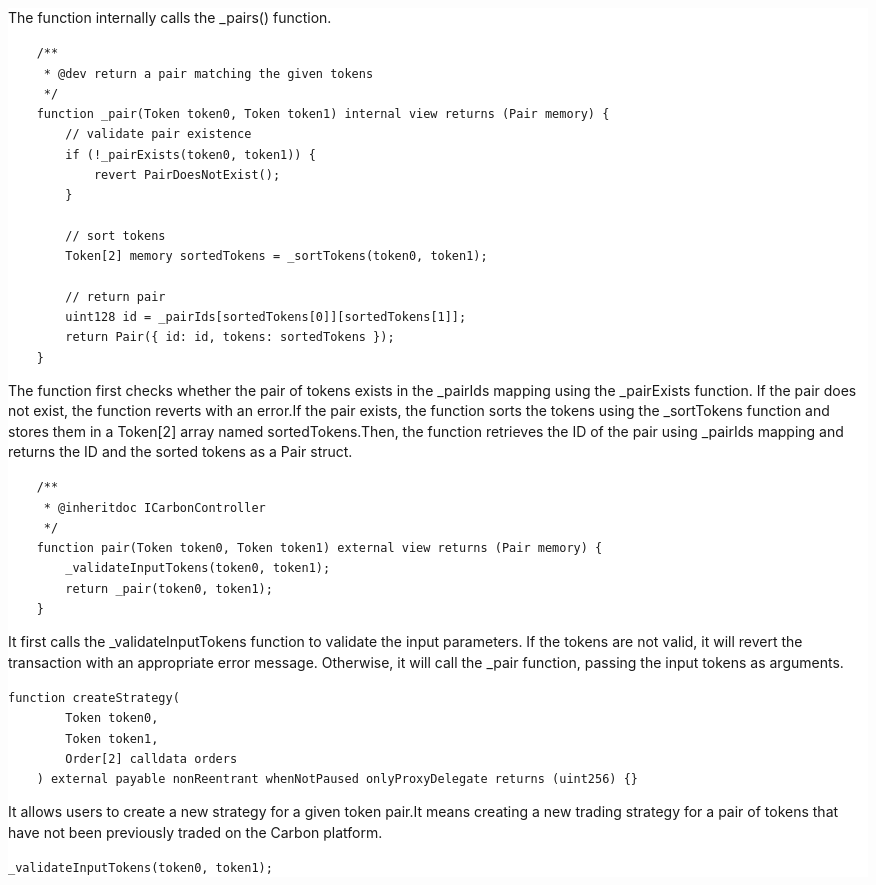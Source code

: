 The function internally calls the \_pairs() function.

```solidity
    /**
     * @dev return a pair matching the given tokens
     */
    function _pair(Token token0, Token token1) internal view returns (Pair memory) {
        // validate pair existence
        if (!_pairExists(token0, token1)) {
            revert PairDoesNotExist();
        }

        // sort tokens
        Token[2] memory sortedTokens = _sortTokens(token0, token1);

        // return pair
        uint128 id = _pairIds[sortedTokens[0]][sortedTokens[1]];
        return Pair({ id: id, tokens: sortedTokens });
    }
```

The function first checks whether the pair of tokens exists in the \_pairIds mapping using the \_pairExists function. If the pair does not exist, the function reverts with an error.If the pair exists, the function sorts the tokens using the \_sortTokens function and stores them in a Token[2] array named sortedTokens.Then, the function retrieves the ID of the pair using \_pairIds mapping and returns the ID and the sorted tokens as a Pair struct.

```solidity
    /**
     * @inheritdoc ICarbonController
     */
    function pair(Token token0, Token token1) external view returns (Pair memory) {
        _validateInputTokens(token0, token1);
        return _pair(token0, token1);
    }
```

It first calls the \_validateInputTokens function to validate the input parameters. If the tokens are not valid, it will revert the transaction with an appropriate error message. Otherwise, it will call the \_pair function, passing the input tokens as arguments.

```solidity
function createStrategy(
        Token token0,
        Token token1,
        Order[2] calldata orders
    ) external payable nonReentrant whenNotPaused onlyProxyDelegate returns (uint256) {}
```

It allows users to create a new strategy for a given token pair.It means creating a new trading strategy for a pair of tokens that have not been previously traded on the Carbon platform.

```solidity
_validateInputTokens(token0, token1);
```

...

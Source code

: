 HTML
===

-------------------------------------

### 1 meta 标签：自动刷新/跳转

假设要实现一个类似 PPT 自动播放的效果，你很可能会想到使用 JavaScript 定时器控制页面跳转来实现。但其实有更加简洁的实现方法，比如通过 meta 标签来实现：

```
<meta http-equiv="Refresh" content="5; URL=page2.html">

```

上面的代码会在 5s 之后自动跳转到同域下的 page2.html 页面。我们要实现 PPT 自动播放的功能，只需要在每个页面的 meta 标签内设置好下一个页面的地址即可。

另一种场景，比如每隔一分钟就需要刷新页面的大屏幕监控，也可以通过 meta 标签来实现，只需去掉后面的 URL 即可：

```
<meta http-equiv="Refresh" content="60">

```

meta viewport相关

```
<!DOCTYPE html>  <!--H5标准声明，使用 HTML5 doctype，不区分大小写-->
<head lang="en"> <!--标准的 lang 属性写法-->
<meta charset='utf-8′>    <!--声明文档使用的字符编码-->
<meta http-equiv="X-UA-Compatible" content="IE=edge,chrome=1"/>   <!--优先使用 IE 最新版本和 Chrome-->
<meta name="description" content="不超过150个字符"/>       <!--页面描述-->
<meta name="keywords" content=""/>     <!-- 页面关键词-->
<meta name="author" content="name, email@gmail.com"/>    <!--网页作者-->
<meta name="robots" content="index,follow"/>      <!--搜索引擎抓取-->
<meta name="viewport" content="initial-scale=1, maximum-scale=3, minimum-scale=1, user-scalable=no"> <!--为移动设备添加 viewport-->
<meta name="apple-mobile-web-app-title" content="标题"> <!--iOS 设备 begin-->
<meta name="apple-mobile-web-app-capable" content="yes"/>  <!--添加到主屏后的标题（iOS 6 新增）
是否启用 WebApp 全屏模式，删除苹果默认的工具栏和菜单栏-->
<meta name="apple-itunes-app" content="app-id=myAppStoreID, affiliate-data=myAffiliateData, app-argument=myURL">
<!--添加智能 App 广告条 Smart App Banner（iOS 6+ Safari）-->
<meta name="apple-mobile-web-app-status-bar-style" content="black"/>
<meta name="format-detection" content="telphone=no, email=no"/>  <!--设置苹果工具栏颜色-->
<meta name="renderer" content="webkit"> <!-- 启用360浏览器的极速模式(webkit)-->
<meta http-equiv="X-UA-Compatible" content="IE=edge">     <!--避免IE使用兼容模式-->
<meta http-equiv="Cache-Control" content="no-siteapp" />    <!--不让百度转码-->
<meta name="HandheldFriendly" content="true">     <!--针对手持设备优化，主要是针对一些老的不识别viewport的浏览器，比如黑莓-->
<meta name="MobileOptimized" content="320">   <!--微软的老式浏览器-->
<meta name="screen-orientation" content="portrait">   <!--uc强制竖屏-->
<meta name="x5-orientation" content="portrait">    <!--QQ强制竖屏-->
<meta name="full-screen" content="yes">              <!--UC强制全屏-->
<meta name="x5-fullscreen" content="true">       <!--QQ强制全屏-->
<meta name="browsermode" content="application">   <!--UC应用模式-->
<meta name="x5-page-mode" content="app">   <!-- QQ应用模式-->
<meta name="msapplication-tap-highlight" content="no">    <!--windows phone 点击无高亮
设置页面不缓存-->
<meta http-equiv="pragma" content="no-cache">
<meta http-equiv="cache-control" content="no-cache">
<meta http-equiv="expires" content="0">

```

---

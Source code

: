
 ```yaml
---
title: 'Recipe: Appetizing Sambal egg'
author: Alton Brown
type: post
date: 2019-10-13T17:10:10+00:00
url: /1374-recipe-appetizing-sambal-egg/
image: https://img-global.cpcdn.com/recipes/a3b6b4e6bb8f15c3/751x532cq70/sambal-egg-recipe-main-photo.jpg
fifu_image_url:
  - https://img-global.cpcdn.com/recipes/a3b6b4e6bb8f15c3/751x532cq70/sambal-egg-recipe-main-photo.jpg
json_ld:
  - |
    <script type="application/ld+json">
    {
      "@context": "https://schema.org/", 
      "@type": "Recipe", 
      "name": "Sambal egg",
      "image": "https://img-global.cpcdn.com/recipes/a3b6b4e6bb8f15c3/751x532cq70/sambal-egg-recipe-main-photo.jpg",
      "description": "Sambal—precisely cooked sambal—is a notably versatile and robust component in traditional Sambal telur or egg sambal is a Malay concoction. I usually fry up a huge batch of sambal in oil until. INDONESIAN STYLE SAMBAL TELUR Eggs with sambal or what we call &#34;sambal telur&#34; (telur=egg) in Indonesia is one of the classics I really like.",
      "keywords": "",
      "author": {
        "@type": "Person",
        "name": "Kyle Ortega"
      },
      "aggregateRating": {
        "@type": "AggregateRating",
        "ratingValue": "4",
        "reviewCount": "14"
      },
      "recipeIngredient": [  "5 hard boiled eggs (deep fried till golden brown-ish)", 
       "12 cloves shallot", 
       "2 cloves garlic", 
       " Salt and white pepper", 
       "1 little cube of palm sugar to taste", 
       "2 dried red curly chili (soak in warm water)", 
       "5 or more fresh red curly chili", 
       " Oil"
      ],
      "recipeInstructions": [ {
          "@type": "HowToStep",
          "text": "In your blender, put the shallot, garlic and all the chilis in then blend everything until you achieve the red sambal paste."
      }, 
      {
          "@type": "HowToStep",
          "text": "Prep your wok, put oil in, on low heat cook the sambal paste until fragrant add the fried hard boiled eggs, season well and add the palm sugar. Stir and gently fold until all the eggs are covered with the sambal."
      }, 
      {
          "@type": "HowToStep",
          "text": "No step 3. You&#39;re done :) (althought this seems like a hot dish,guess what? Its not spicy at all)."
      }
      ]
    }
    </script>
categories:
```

#### [Assignment]
In these records, tally the lines that contain the string "external", and give only the result.

#### [Solution below]
2